An exact transcription of all the records, free of pictures, is the expected answer.

Plain-text document sources
++++

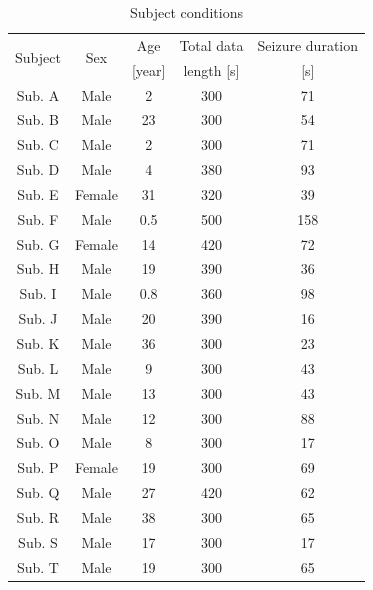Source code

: \documentclass[journal]{IEEEtran}
\begin{document}
\begin{table}[t]
 \begin{center}
 \caption[Subject conditions]{Subject conditions}
 \label{table:conditions}
 \vspace{-2.5mm}
  \begin{tabular}{ccccc}
   \toprule %
   \multirow{2}{*}{Subject} &  \multirow{2}{*}{Sex} &  Age  & Total data & Seizure duration \\
   & & [year] &  length [s] & [s] \\
   \midrule %
   Sub. A & Male & 2 & 300 & 71\\ %
   Sub. B & Male & 23 & 300 & 54\\ %
   Sub. C & Male & 2 & 300 & 71\\ %
   Sub. D & Male & 4 & 380 & 93\\ %
   Sub. E & Female & 31 & 320  & 39\\ %
   Sub. F & Male & 0.5 & 500 & 158\\ %
   Sub. G & Female & 14 & 420 & 72\\ %
   Sub. H & Male & 19 & 390 & 36\\ %
   Sub. I & Male & 0.8 & 360  & 98\\ %
   Sub. J & Male & 20 & 390 & 16\\ %
   Sub. K & Male & 36 & 300 & 23\\ %
   Sub. L & Male & 9 & 300 & 43\\ %
   Sub. M & Male & 13 & 300  & 43\\ %
   Sub. N & Male & 12 & 300 & 88\\ %
   Sub. O & Male & 8 & 300 & 17\\ %
   Sub. P & Female & 19 & 300 & 69\\ %
   Sub. Q & Male & 27 & 420 & 62\\ %
	 Sub. R & Male & 38 & 300 & 65\\ %
	 Sub. S & Male & 17 & 300 & 17\\ %
	 Sub. T & Male & 19 & 300 & 65\\ %
   \bottomrule %
  \end{tabular}
 \end{center}
\end{table}

\end{document}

++++

Answer area:
Source code

: \documentclass[journal]{IEEEtran}
\begin{document}
\begin{table}[t]
 \begin{center}
 \caption[Subject conditions]{Subject conditions}
 \label{table:conditions}
 \vspace{-2.5mm}
  \begin{tabular}{ccccc}
   \toprule %
   \multirow{2}{*}{Subject} &  \multirow{2}{*}{Sex} &  Age  & Total data & Seizure duration \\
   & & [year] &  length [s] & [s] \\
   \midrule %
   Sub. A & Male & 2 & 300 & 71\\ %
   Sub. B & Male & 23 & 300 & 54\\ %
   Sub. C & Male & 2 & 300 & 71\\ %
   Sub. D & Male & 4 & 380 & 93\\ %
   Sub. E & Female & 31 & 320  & 39\\ %
   Sub. F & Male & 0.5 & 500 & 158\\ %
   Sub. G & Female & 14 & 420 & 72\\ %
   Sub. H & Male & 19 & 390 & 36\\ %
   Sub. I & Male & 0.8 & 360  & 98\\ %
   Sub. J & Male & 20 & 390 & 16\\ %
   Sub. K & Male & 36 & 300 & 23\\ %
   Sub. L & Male & 9 & 300 & 43\\ %
   Sub. M & Male & 13 & 300  & 43\\ %
   Sub. N & Male & 12 & 300 & 88\\ %
   Sub. O & Male & 8 & 300 & 17\\ %
   Sub. P & Female & 19 & 300 & 69\\ %
   Sub. Q & Male & 27 & 420 & 62\\ %
	 Sub. R & Male & 38 & 300 & 65\\ %
	 Sub. S & Male & 17 & 300 & 17\\ %
	 Sub. T & Male & 19 & 300 & 65\\ %
   \bottomrule %
  \end{tabular}
 \end{center}
\end{table}

\end{document}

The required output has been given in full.